**Your instructions:** The entries are to be given again in full. Every word must match.

Collected data

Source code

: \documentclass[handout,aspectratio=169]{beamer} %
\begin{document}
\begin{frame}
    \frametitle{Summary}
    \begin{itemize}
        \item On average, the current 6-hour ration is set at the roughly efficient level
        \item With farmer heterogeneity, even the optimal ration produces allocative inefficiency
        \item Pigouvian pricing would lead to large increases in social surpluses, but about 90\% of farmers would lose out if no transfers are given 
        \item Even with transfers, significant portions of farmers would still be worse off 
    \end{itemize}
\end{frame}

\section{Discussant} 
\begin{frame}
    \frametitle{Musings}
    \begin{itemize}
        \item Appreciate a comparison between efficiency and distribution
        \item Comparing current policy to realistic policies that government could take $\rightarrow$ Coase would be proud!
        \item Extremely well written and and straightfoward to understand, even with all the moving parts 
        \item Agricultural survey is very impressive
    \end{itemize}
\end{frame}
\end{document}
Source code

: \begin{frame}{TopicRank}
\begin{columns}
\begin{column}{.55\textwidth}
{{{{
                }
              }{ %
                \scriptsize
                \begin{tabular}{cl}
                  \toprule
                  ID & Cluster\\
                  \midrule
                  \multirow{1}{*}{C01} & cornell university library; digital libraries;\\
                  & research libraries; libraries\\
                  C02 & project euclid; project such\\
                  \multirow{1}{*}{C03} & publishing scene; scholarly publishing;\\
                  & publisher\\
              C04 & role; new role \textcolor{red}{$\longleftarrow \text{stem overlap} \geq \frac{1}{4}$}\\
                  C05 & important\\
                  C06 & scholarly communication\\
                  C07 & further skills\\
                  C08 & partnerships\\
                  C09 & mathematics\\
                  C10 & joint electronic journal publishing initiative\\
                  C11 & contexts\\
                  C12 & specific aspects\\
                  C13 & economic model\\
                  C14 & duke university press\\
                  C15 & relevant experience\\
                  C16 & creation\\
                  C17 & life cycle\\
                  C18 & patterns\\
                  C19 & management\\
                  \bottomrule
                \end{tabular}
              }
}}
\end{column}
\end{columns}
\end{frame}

**Solved exercise:**
Source code

: \documentclass[handout,aspectratio=169]{beamer} %
\begin{document}
\begin{frame}
    \frametitle{Summary}
    \begin{itemize}
        \item On average, the current 6-hour ration is set at the roughly efficient level
        \item With farmer heterogeneity, even the optimal ration produces allocative inefficiency
        \item Pigouvian pricing would lead to large increases in social surpluses, but about 90\% of farmers would lose out if no transfers are given 
        \item Even with transfers, significant portions of farmers would still be worse off 
    \end{itemize}
\end{frame}

\section{Discussant} 
\begin{frame}
    \frametitle{Musings}
    \begin{itemize}
        \item Appreciate a comparison between efficiency and distribution
        \item Comparing current policy to realistic policies that government could take $\rightarrow$ Coase would be proud!
        \item Extremely well written and and straightfoward to understand, even with all the moving parts 
        \item Agricultural survey is very impressive
    \end{itemize}
\end{frame}
\end{document}
Source code

: \begin{frame}{TopicRank}
\begin{columns}
\begin{column}{.55\textwidth}
{{{{
                }
              }{ %
                \scriptsize
                \begin{tabular}{cl}
                  \toprule
                  ID & Cluster\\
                  \midrule
                  \multirow{1}{*}{C01} & cornell university library; digital libraries;\\
                  & research libraries; libraries\\
                  C02 & project euclid; project such\\
                  \multirow{1}{*}{C03} & publishing scene; scholarly publishing;\\
                  & publisher\\
              C04 & role; new role \textcolor{red}{$\longleftarrow \text{stem overlap} \geq \frac{1}{4}$}\\
                  C05 & important\\
                  C06 & scholarly communication\\
                  C07 & further skills\\
                  C08 & partnerships\\
                  C09 & mathematics\\
                  C10 & joint electronic journal publishing initiative\\
                  C11 & contexts\\
                  C12 & specific aspects\\
                  C13 & economic model\\
                  C14 & duke university press\\
                  C15 & relevant experience\\
                  C16 & creation\\
                  C17 & life cycle\\
                  C18 & patterns\\
                  C19 & management\\
                  \bottomrule
                \end{tabular}
              }
}}
\end{column}
\end{columns}
\end{frame}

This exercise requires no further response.